Pictures were taken on Snows Mountain in New Hampshire

I ordered the Fox XL mudguard for the front and a RRP Proguard for the rear. We'll see if the RRP fits when it gets here. I've never been big on rear fenders but this looks pretty low profile and unobtrusive so we'll see. 

I'm putting a 210mm OneUp dropper on my Switchblade and am going to swap my 175mm to the APP (easier than typing Altitude PowerPlay). My size medium came with a 150mm and its noticeable how short it is. Thankfully both bikes are 30.9 posts

Congrats on the rims and cranks


----------



## blaklabl (Mar 14, 2011)

Here is my Turbo Levo, stock except for the Factory 38 & Float X; OneUp Carbon Bars & RevGrips; Pedaling Innovations Catalyst Pedals. Love this bike. After 35 years of doing it under 100% my own power this was just the breath of fresh air I needed to keep me engaged in this sport.


----------



## Sparticus (Dec 28, 1999)

blaklabl said:


> Here is my Turbo Levo, stock except for the Factory 38 & Float X; OneUp Carbon Bars & RevGrips; Pedaling Innovations Catalyst Pedals. Love this bike. After 35 years of doing it under 100% my own power this was just the breath of fresh air I needed to keep me engaged in this sport.
> 
> View attachment 1982952


Nice!
Do you recommend the RevGrips?
My doc believes I'm starting to get arthritis in my left thumb joint.
Thanks,
=sParty


----------



## nhodge (Jul 6, 2004)

Sparticus said:


> Nice!
> Do you recommend the RevGrips?
> My doc believes I'm starting to get arthritis in my left thumb joint.
> Thanks,
> =sParty


Paying the price for shifting that front derailure all those years


----------



## blaklabl (Mar 14, 2011)

Sparticus said:


> Nice!
> Do you recommend the RevGrips?
> My doc believes I'm starting to get arthritis in my left thumb joint.
> Thanks,
> =sParty


To be completely honest, I have used them on a couple of bikes and can't say that they have made a huge difference FOR ME. I know a lot of guys swear by them. I don't mind them, I don't notice them, but I also don't notice really any more benefit that good pair of Oury grips, or really any good push-on grips with decent padding/compound. That being said, they have excellent and responsive customer service that I appreciate.


----------



## Sparticus (Dec 28, 1999)

Thanks, guys. For now, a pre-ride dose of Ibuprofen seems to do the job.
Guess I'll hold off on the $90 grips for another little while.
=sParty


----------



## jackshack (May 11, 2011)

Sparticus said:


> Thanks, guys. For now, a pre-ride dose of Ibuprofen seems to do the job.
> Guess I'll hold off on the $90 grips for another little while.
> =sParty


The grips question sparked my interest here - I pulled the Deity grips off of my Levo before my first ride and installed my trusty Oury's. A dozen rides later I decided to try the Deity's and as it turns out they actually make a big difference to me. Installed correctly they are comfortable on the palm and provide really good grip at the fingers. I'm sure many reading this are saying DUH but until trying these grips, they have always been just a color accessory and I bought the Oury's because they reminded me of my dirtbike from yesteryear. I think the Deity's can be had for around $25.


----------



## Ipe (Jan 28, 2014)

Grips are like the saying about wheel size: Pick one and be a d!ck about it 

Maybe I'm just super picky (entirely possible, just sayin) but once I have a contact point preference I try to keep it standardized between all the bikes: Grips, pedals, saddle. It just makes it easier switching between bikes. 

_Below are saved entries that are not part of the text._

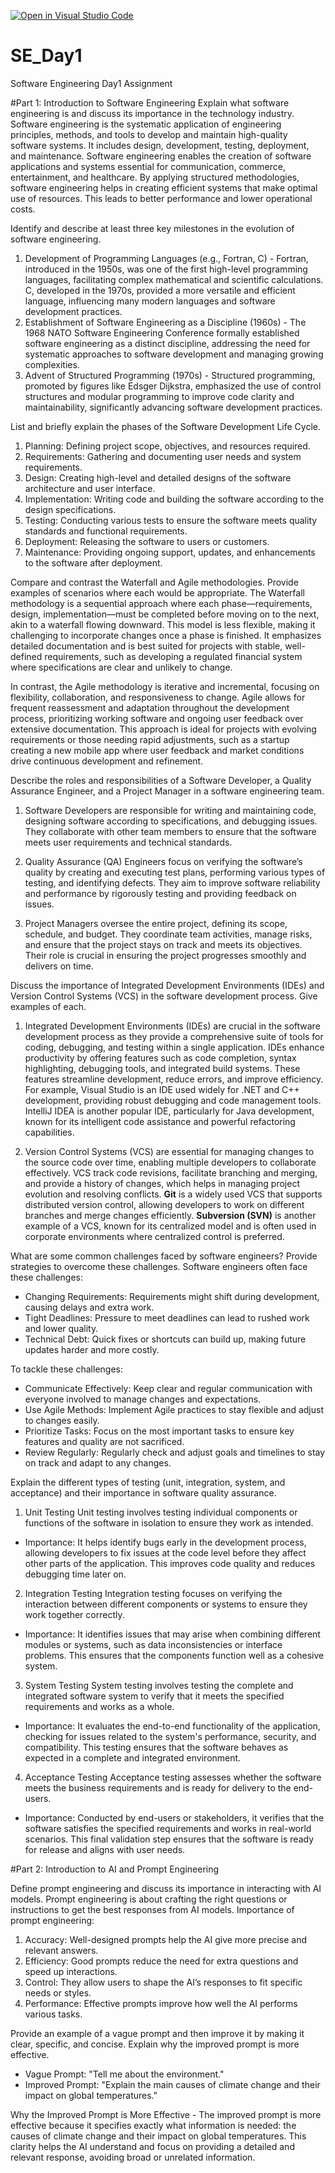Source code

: [![Open in Visual Studio Code](https://classroom.github.com/assets/open-in-vscode-2e0aaae1b6195c2367325f4f02e2d04e9abb55f0b24a779b69b11b9e10269abc.svg)](https://classroom.github.com/online_ide?assignment_repo_id=15554492&assignment_repo_type=AssignmentRepo)
# SE_Day1
Software Engineering Day1 Assignment

#Part 1: Introduction to Software Engineering
Explain what software engineering is and discuss its importance in the technology industry.
Software engineering is the systematic application of engineering principles, methods, and tools to develop and maintain high-quality software systems. It includes design, development, testing, deployment, and maintenance.
Software engineering enables the creation of software applications and systems essential for communication, commerce, entertainment, and healthcare.
By applying structured methodologies, software engineering helps in creating efficient systems that make optimal use of resources. This leads to better performance and lower operational costs.

Identify and describe at least three key milestones in the evolution of software engineering.
1. Development of Programming Languages (e.g., Fortran, C) - Fortran, introduced in the 1950s, was one of the first high-level programming languages, facilitating complex mathematical and scientific calculations. C, developed in the 1970s, provided a more versatile and efficient language, influencing many modern languages and software development practices.
2. Establishment of Software Engineering as a Discipline (1960s) - The 1968 NATO Software Engineering Conference formally established software engineering as a distinct discipline, addressing the need for systematic approaches to software development and managing growing complexities.
3. Advent of Structured Programming (1970s) - Structured programming, promoted by figures like Edsger Dijkstra, emphasized the use of control structures and modular programming to improve code clarity and maintainability, significantly advancing software development practices.
   
List and briefly explain the phases of the Software Development Life Cycle.
1. Planning: Defining project scope, objectives, and resources required.
2. Requirements: Gathering and documenting user needs and system requirements.
3. Design: Creating high-level and detailed designs of the software architecture and user interface.
4. Implementation: Writing code and building the software according to the design specifications.
5. Testing: Conducting various tests to ensure the software meets quality standards and functional requirements.
6. Deployment: Releasing the software to users or customers.
7. Maintenance: Providing ongoing support, updates, and enhancements to the software after deployment.

Compare and contrast the Waterfall and Agile methodologies. Provide examples of scenarios where each would be appropriate.
The Waterfall methodology is a sequential approach where each phase—requirements, design, implementation—must be completed before moving on to the next, akin to a waterfall flowing downward. This model is less flexible, making it challenging to incorporate changes once a phase is finished. It emphasizes detailed documentation and is best suited for projects with stable, well-defined requirements, such as developing a regulated financial system where specifications are clear and unlikely to change.

In contrast, the Agile methodology is iterative and incremental, focusing on flexibility, collaboration, and responsiveness to change. Agile allows for frequent reassessment and adaptation throughout the development process, prioritizing working software and ongoing user feedback over extensive documentation. This approach is ideal for projects with evolving requirements or those needing rapid adjustments, such as a startup creating a new mobile app where user feedback and market conditions drive continuous development and refinement.

Describe the roles and responsibilities of a Software Developer, a Quality Assurance Engineer, and a Project Manager in a software engineering team.
1. Software Developers are responsible for writing and maintaining code, designing software according to specifications, and debugging issues. They collaborate with other team members to ensure that the software meets user requirements and technical standards.

2. Quality Assurance (QA) Engineers focus on verifying the software’s quality by creating and executing test plans, performing various types of testing, and identifying defects. They aim to improve software reliability and performance by rigorously testing and providing feedback on issues.

3. Project Managers oversee the entire project, defining its scope, schedule, and budget. They coordinate team activities, manage risks, and ensure that the project stays on track and meets its objectives. Their role is crucial in ensuring the project progresses smoothly and delivers on time.

Discuss the importance of Integrated Development Environments (IDEs) and Version Control Systems (VCS) in the software development process. Give examples of each.
1. Integrated Development Environments (IDEs) are crucial in the software development process as they provide a comprehensive suite of tools for coding, debugging, and testing within a single application. IDEs enhance productivity by offering features such as code completion, syntax highlighting, debugging tools, and integrated build systems. These features streamline development, reduce errors, and improve efficiency. For example, Visual Studio is an IDE used widely for .NET and C++ development, providing robust debugging and code management tools. IntelliJ IDEA is another popular IDE, particularly for Java development, known for its intelligent code assistance and powerful refactoring capabilities.

2. Version Control Systems (VCS) are essential for managing changes to the source code over time, enabling multiple developers to collaborate effectively. VCS track code revisions, facilitate branching and merging, and provide a history of changes, which helps in managing project evolution and resolving conflicts. **Git** is a widely used VCS that supports distributed version control, allowing developers to work on different branches and merge changes efficiently. **Subversion (SVN)** is another example of a VCS, known for its centralized model and is often used in corporate environments where centralized control is preferred.

What are some common challenges faced by software engineers? Provide strategies to overcome these challenges.
Software engineers often face these challenges:
- Changing Requirements: Requirements might shift during development, causing delays and extra work.
- Tight Deadlines: Pressure to meet deadlines can lead to rushed work and lower quality.
- Technical Debt: Quick fixes or shortcuts can build up, making future updates harder and more costly.

To tackle these challenges:
- Communicate Effectively: Keep clear and regular communication with everyone involved to manage changes and expectations.
- Use Agile Methods: Implement Agile practices to stay flexible and adjust to changes easily.
- Prioritize Tasks: Focus on the most important tasks to ensure key features and quality are not sacrificed.
- Review Regularly: Regularly check and adjust goals and timelines to stay on track and adapt to any changes.

Explain the different types of testing (unit, integration, system, and acceptance) and their importance in software quality assurance.
1. Unit Testing
Unit testing involves testing individual components or functions of the software in isolation to ensure they work as intended.
- Importance: It helps identify bugs early in the development process, allowing developers to fix issues at the code level before they affect other parts of the application. This improves code quality and reduces debugging time later on.

2. Integration Testing
Integration testing focuses on verifying the interaction between different components or systems to ensure they work together correctly.
- Importance: It identifies issues that may arise when combining different modules or systems, such as data inconsistencies or interface problems. This ensures that the components function well as a cohesive system.

3. System Testing
System testing involves testing the complete and integrated software system to verify that it meets the specified requirements and works as a whole.
- Importance: It evaluates the end-to-end functionality of the application, checking for issues related to the system's performance, security, and compatibility. This testing ensures that the software behaves as expected in a complete and integrated environment.

4. Acceptance Testing
Acceptance testing assesses whether the software meets the business requirements and is ready for delivery to the end-users.
- Importance: Conducted by end-users or stakeholders, it verifies that the software satisfies the specified requirements and works in real-world scenarios. This final validation step ensures that the software is ready for release and aligns with user needs.


#Part 2: Introduction to AI and Prompt Engineering


Define prompt engineering and discuss its importance in interacting with AI models.
Prompt engineering is about crafting the right questions or instructions to get the best responses from AI models. 
Importance of prompt engineering:
1. Accuracy: Well-designed prompts help the AI give more precise and relevant answers.
2. Efficiency: Good prompts reduce the need for extra questions and speed up interactions.
3. Control: They allow users to shape the AI’s responses to fit specific needs or styles.
4. Performance: Effective prompts improve how well the AI performs various tasks.

Provide an example of a vague prompt and then improve it by making it clear, specific, and concise. Explain why the improved prompt is more effective.
- Vague Prompt: "Tell me about the environment."
- Improved Prompt: "Explain the main causes of climate change and their impact on global temperatures."

Why the Improved Prompt is More Effective - The improved prompt is more effective because it specifies exactly what information is needed: the causes of climate change and their impact on global temperatures. This clarity helps the AI understand and focus on providing a detailed and relevant response, avoiding broad or unrelated information.

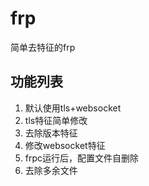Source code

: # frp
简单去特征的frp

## 功能列表
1. 默认使用tls+websocket
2. tls特征简单修改
3. 去除版本特征
4. 修改websocket特征
5. frpc运行后，配置文件自删除
6. 去除多余文件
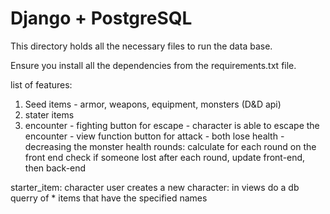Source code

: # Django + PostgreSQL

This directory holds all the necessary files to run the data base.

Ensure you install all the dependencies from the requirements.txt file.

list of features:
1. Seed items - armor, weapons, equipment, monsters (D&D api)
2. stater items
3. encounter - fighting
    button for escape - character is able to escape the encounter - view function
    button for attack - both lose health - decreasing the monster health 
        rounds: calculate for each round on the front end
            check if someone lost after each round, update front-end, then back-end


starter_item:
 character
 user creates a new character: in views do a db querry of * items that have the specified names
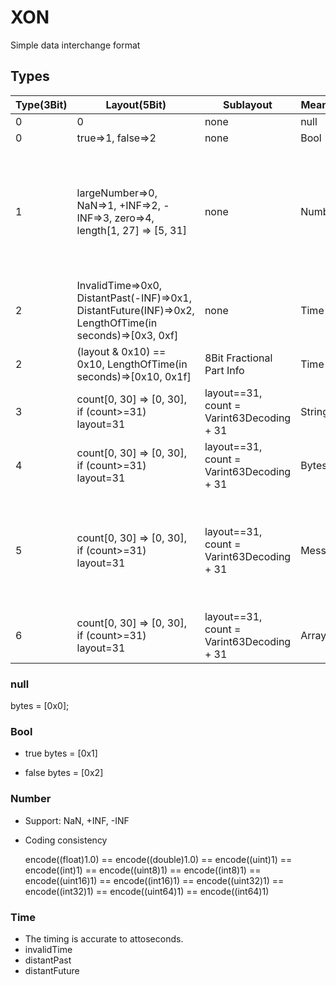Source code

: # XON
Simple data interchange format

## Types

Type(3Bit)  | Layout(5Bit) | Sublayout | Meaning | Used For | Note
------------- | ------------- | ---------- | ---------- | ---------- | ----------
0      | 0  | none | null | null
0      | true=>1, false=>2  | none |  Bool | Bool
1      | largeNumber=>0, NaN=>1, +INF=>2, -INF=>3, zero=>4, length[1, 27] => [5, 31] | none | Number | int8, uint8, int16, uint16, int32, uint32, int64, uint64, float, double | Coding consistency： Convert numbers to  IEEE 754 floating-point numbers,  INT64\_MIN < e < INT64\_MAX
2      | InvalidTime=>0x0, DistantPast(-INF)=>0x1, DistantFuture(INF)=>0x2, LengthOfTime(in seconds)=>[0x3, 0xf]   | none | Time | Integer time in seconds
2      | (layout & 0x10) == 0x10, LengthOfTime(in seconds)=>[0x10, 0x1f]  | 8Bit Fractional Part Info |  Time | Decimal time in seconds
3      | count[0, 30] => [0, 30], if (count>=31) layout=31  | layout==31, count = Varint63Decoding \+ 31 |  String | String(Utf8Encoding) | 0 <= count <= INT64\_MAX
4      | count[0, 30] => [0, 30], if (count>=31) layout=31  | layout==31, count = Varint63Decoding + 31 |  Bytes | | 0 <= count <= INT64\_MAX
5      | count[0, 30] => [0, 30], if (count>=31) layout=31  | layout==31, count = Varint63Decoding + 31 |  Message | Map\<UInt32, Value\>  | 0 <= count <= UINT32\_MAX - 1, Map traversal order is based on key from small to large
6      | count[0, 30] => [0, 30], if (count>=31) layout=31  | layout==31, count = Varint63Decoding + 31 |  Array | Array\<Value\> | 0 <= count <= INT64\_MAX

### null

bytes = [0x0];


### Bool

- true
 bytes = [0x1]

- false
 bytes = [0x2]

### Number

- Support: NaN, +INF, -INF

- Coding consistency

	encode((float)1.0) == encode((double)1.0) == encode((uint)1) == encode((int)1) == encode((uint8)1) == encode((int8)1) == encode((uint16)1) == encode((int16)1) == encode((uint32)1) == encode((int32)1) == encode((uint64)1) == encode((int64)1)
	
### Time

- The timing is accurate to attoseconds.
- invalidTime
- distantPast
- distantFuture




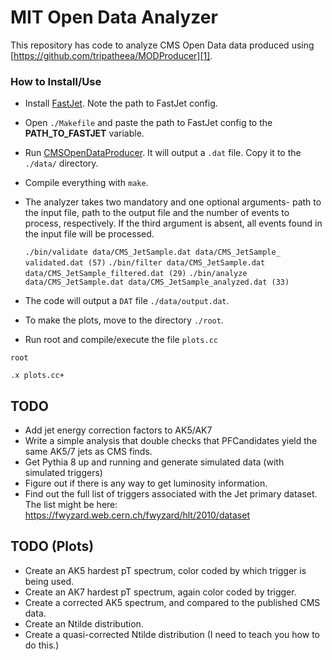 # MIT Open Data Analyzer

This repository has code to analyze CMS Open Data data produced using [https://github.com/tripatheea/MODProducer][1].

### How to Install/Use
 - Install [FastJet][2]. Note the path to FastJet config. 
 - Open `./Makefile` and paste the path to FastJet config to the **PATH\_TO\_FASTJET** variable.
 - Run [CMSOpenDataProducer][3]. It will output a `.dat` file. Copy it to the `./data/` directory.
 - Compile everything with `make`.
 - The analyzer takes two mandatory and one optional arguments- path to the input file, path to the output file and the number of events to process, respectively. If the third argument is absent, all events found in the input file will be processed.

   ``./bin/validate data/CMS_JetSample.dat data/CMS_JetSample_ validated.dat (57)``
   ``./bin/filter data/CMS_JetSample.dat data/CMS_JetSample_filtered.dat (29)``
   ``./bin/analyze data/CMS_JetSample.dat data/CMS_JetSample_analyzed.dat (33)``

 - The code will output a `DAT` file `./data/output.dat`.
 - To make the plots, move to the directory `./root`.
 - Run root and compile/execute the file `plots.cc`

  ``root ``

  ``.x plots.cc+`` 

## TODO
- Add jet energy correction factors to AK5/AK7
- Write a simple analysis that double checks that PFCandidates yield the same AK5/7 jets as CMS finds.
- Get Pythia 8 up and running and generate simulated data (with simulated triggers)
- Figure out if there is any way to get luminosity information.
- Find out the full list of triggers associated with the Jet primary dataset.  The list might be here:  https://fwyzard.web.cern.ch/fwyzard/hlt/2010/dataset 

## TODO (Plots)
- Create an AK5 hardest pT spectrum, color coded by which trigger is being used.
- Create an AK7 hardest pT spectrum, again color coded by trigger.
- Create a corrected AK5 spectrum, and compared to the published CMS data.
- Create an Ntilde distribution.
- Create a quasi-corrected Ntilde distribution (I need to teach you how to do this.)


[1]: https://github.com/tripatheea/MODProducer
[2]: http://www.fastjet.fr/
[3]: https://github.com/tripatheea/MODProducer
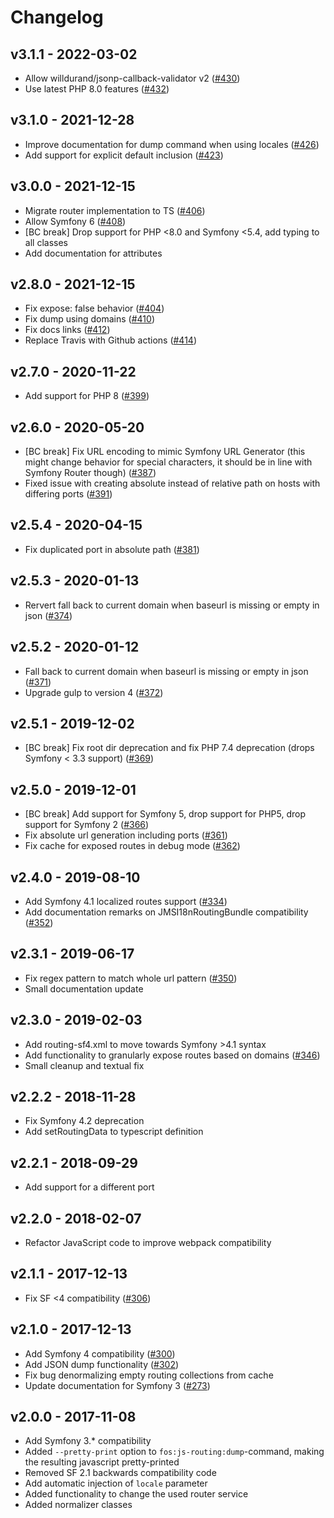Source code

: # Changelog

## v3.1.1 - 2022-03-02
- Allow willdurand/jsonp-callback-validator v2 ([#430](https://github.com/FriendsOfSymfony/FOSJsRoutingBundle/issues/430))
- Use latest PHP 8.0 features ([#432](https://github.com/FriendsOfSymfony/FOSJsRoutingBundle/issues/432))

## v3.1.0 - 2021-12-28
- Improve documentation for dump command when using locales ([#426](https://github.com/FriendsOfSymfony/FOSJsRoutingBundle/pull/426))
- Add support for explicit default inclusion ([#423](https://github.com/FriendsOfSymfony/FOSJsRoutingBundle/issues/423))

## v3.0.0 - 2021-12-15
- Migrate router implementation to TS ([#406](https://github.com/FriendsOfSymfony/FOSJsRoutingBundle/pull/406))
- Allow Symfony 6 ([#408](https://github.com/FriendsOfSymfony/FOSJsRoutingBundle/pull/408))
- [BC break] Drop support for PHP <8.0 and Symfony <5.4, add typing to all classes
- Add documentation for attributes

## v2.8.0 - 2021-12-15
- Fix expose: false behavior ([#404](https://github.com/FriendsOfSymfony/FOSJsRoutingBundle/pull/404))
- Fix dump using domains ([#410](https://github.com/FriendsOfSymfony/FOSJsRoutingBundle/pull/410))
- Fix docs links ([#412](https://github.com/FriendsOfSymfony/FOSJsRoutingBundle/pull/412))
- Replace Travis with Github actions ([#414](https://github.com/FriendsOfSymfony/FOSJsRoutingBundle/pull/414))

## v2.7.0 - 2020-11-22
- Add support for PHP 8 ([#399](https://github.com/FriendsOfSymfony/FOSJsRoutingBundle/pull/399))

## v2.6.0 - 2020-05-20
- [BC break] Fix URL encoding to mimic Symfony URL Generator (this might change behavior for special characters, it should be in line with Symfony Router though) ([#387](https://github.com/FriendsOfSymfony/FOSJsRoutingBundle/pull/387))
- Fixed issue with creating absolute instead of relative path on hosts with differing ports ([#391](https://github.com/FriendsOfSymfony/FOSJsRoutingBundle/pull/391))

## v2.5.4 - 2020-04-15
- Fix duplicated port in absolute path ([#381](https://github.com/FriendsOfSymfony/FOSJsRoutingBundle/pull/381))

## v2.5.3 - 2020-01-13
- Rervert fall back to current domain when baseurl is missing or empty in json ([#374](https://github.com/FriendsOfSymfony/FOSJsRoutingBundle/pull/374))

## v2.5.2 - 2020-01-12
- Fall back to current domain when baseurl is missing or empty in json ([#371](https://github.com/FriendsOfSymfony/FOSJsRoutingBundle/pull/371))
- Upgrade gulp to version 4 ([#372](https://github.com/FriendsOfSymfony/FOSJsRoutingBundle/pull/372))

## v2.5.1 - 2019-12-02
- [BC break] Fix root dir deprecation and fix PHP 7.4 deprecation (drops Symfony < 3.3 support) ([#369](https://github.com/FriendsOfSymfony/FOSJsRoutingBundle/pull/369))

## v2.5.0 - 2019-12-01
- [BC break] Add support for Symfony 5, drop support for PHP5, drop support for Symfony 2 ([#366](https://github.com/FriendsOfSymfony/FOSJsRoutingBundle/pull/366))
- Fix absolute url generation including ports ([#361](https://github.com/FriendsOfSymfony/FOSJsRoutingBundle/pull/361))
- Fix cache for exposed routes in debug mode ([#362](https://github.com/FriendsOfSymfony/FOSJsRoutingBundle/pull/362))

## v2.4.0 - 2019-08-10
- Add Symfony 4.1 localized routes support ([#334](https://github.com/FriendsOfSymfony/FOSJsRoutingBundle/pull/334))
- Add documentation remarks on JMSI18nRoutingBundle compatibility ([#352](https://github.com/FriendsOfSymfony/FOSJsRoutingBundle/pull/352))

## v2.3.1 - 2019-06-17
- Fix regex pattern to match whole url pattern ([#350](https://github.com/FriendsOfSymfony/FOSJsRoutingBundle/pull/350))
- Small documentation update

## v2.3.0 - 2019-02-03
- Add routing-sf4.xml to move towards Symfony >4.1 syntax
- Add functionality to granularly expose routes based on domains ([#346](https://github.com/FriendsOfSymfony/FOSJsRoutingBundle/issues/346))
- Small cleanup and textual fix

## v2.2.2 - 2018-11-28
- Fix Symfony 4.2 deprecation
- Add setRoutingData to typescript definition

## v2.2.1 - 2018-09-29
- Add support for a different port

## v2.2.0 - 2018-02-07
- Refactor JavaScript code to improve webpack compatibility

## v2.1.1 - 2017-12-13
- Fix SF <4 compatibility ([#306](https://github.com/FriendsOfSymfony/FOSJsRoutingBundle/issues/306))

## v2.1.0 - 2017-12-13
- Add Symfony 4 compatibility ([#300](https://github.com/FriendsOfSymfony/FOSJsRoutingBundle/pull/300))
- Add JSON dump functionality ([#302](https://github.com/FriendsOfSymfony/FOSJsRoutingBundle/pull/302))
- Fix bug denormalizing empty routing collections from cache
- Update documentation for Symfony 3 ([#273](https://github.com/FriendsOfSymfony/FOSJsRoutingBundle/pull/273))

## v2.0.0 - 2017-11-08
- Add Symfony 3.* compatibility
- Added `--pretty-print` option to `fos:js-routing:dump`-command, making the resulting javascript pretty-printed
- Removed SF 2.1 backwards compatibility code
- Add automatic injection of `locale` parameter
- Added functionality to change the used router service
- Added normalizer classes
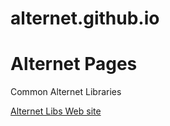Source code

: alternet.github.io
==================

# Alternet Pages

Common Alternet Libraries

[Alternet Libs Web site](http://http://alternet.github.io/alternet-libs/)

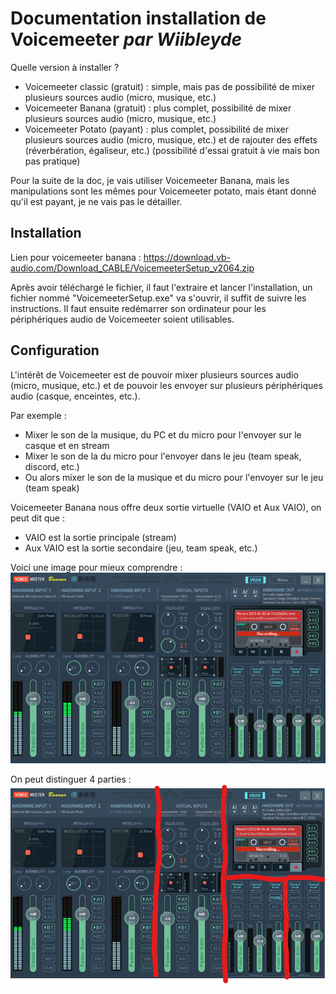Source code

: # Documentation installation de Voicemeeter *par Wiibleyde*

Quelle version à installer ?
- Voicemeeter classic (gratuit) : simple, mais pas de possibilité de mixer plusieurs sources audio (micro, musique, etc.)
- Voicemeeter Banana (gratuit) : plus complet, possibilité de mixer plusieurs sources audio (micro, musique, etc.)
- Voicemeeter Potato (payant) : plus complet, possibilité de mixer plusieurs sources audio (micro, musique, etc.) et de rajouter des effets (réverbération, égaliseur, etc.) (possibilité d'essai gratuit à vie mais bon pas pratique)

Pour la suite de la doc, je vais utiliser Voicemeeter Banana, mais les manipulations sont les mêmes pour Voicemeeter potato, mais étant donné qu'il est payant, je ne vais pas le détailler.

## Installation

Lien pour voicemeeter banana : https://download.vb-audio.com/Download_CABLE/VoicemeeterSetup_v2064.zip

Après avoir téléchargé le fichier, il faut l'extraire et lancer l'installation, un fichier nommé "VoicemeeterSetup.exe" va s'ouvrir, il suffit de suivre les instructions.
Il faut ensuite redémarrer son ordinateur pour les périphériques audio de Voicemeeter soient utilisables.

## Configuration

L'intérêt de Voicemeeter est de pouvoir mixer plusieurs sources audio (micro, musique, etc.) et de pouvoir les envoyer sur plusieurs périphériques audio (casque, enceintes, etc.).	

Par exemple :
- Mixer le son de la musique, du PC et du micro pour l'envoyer sur le casque et en stream
- Mixer le son de la du micro pour l'envoyer dans le jeu (team speak, discord, etc.)
- Ou alors mixer le son de la musique et du micro pour l'envoyer sur le jeu (team speak)

Voicemeeter Banana nous offre deux sortie virtuelle (VAIO et Aux VAIO), on peut dit que :
- VAIO est la sortie principale (stream)
- Aux VAIO est la sortie secondaire (jeu, team speak, etc.)

Voici une image pour mieux comprendre :  
![banana](https://raw.githubusercontent.com/Wiibleyde/Doc_Voicemeeter/main/assets/bananaPict.png)

On peut distinguer 4 parties :  
![banana_separe](https://raw.githubusercontent.com/Wiibleyde/Doc_Voicemeeter/main/assets/bananaPictPart.png)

All that said the Rev Grips are intriguing what with tendonitis that flairs up now and then


----------



## Ipe (Jan 28, 2014)

So I received the Fox XL mud guard and the RRP Proguard and got them installed. Gotta say, while both items were a bit spendy I am very happy with them.
On my first ride I finished up and discovered the rear pivots, linkage areas, and backside of the motor were covered in mud. Way more than I would have expected for the conditions. That's why I wanted the RRP Proguard. I've got it "temporarily" installed at the moment but it's worked out great. No more buildup.
All that sunshine aside, know that it doesn't do jack sheet for you, the rider. You're still going to get splashed and splattered. But the bike wear areas will be much happier. That was important to me. To you, maybe not as much.
As for the front, well, the Fox XL guard is pretty much perfect.


----------



## BigJZ74 (Jul 18, 2010)

First Time riding in Pacifica, CA today....instead of spectacular Cliff side views we got the NorCal Marine layer fog. 2022 Orbea Rise H15 w/ Fox 38/DHX2


----------



## Battery (May 7, 2016)

I'm now a proud owner of a yellow Santa Cruz 5010! I now have 2 yellow bikes in my garage. My Levo is yellow w/ red pedals/grips and my 5010 has blue pedals/grips (not pictured).


----------



## Prairie Dog (8 mo ago)

2022 Levo Comp Carbon - Recently had it Ridewrapped and added a Renthal carbon Fat bar to the mix.


----------



## Rusty762 (8 mo ago)

Bought this 2022 Heckler MX in March, already over 350 miles on it. Started racing MTB's in the early 80's and had one of the original Hecklers in 97, never thought I would own an EMTB but I love this bike!!


----------



## rockymountaindude (Jun 9, 2021)

Prairie Dog said:


> 2022 Levo Comp Carbon - Recently had it Ridewrapped and added a Renthal carbon Fat bar to the mix.
> View attachment 1983700


Ditch the Specialized and get a Rocky Mountain PowerPlay.


----------



## IslandHonzo (Jun 5, 2019)

Bad knees pushed me towards an emtb. Picked up a 22 RM Altitude Powerplay. Brought the fun back!


----------



## IslandHonzo (Jun 5, 2019)

Having issues posting pics. Prob just me…


----------



## IslandHonzo (Jun 5, 2019)




----------



## Rusty762 (8 mo ago)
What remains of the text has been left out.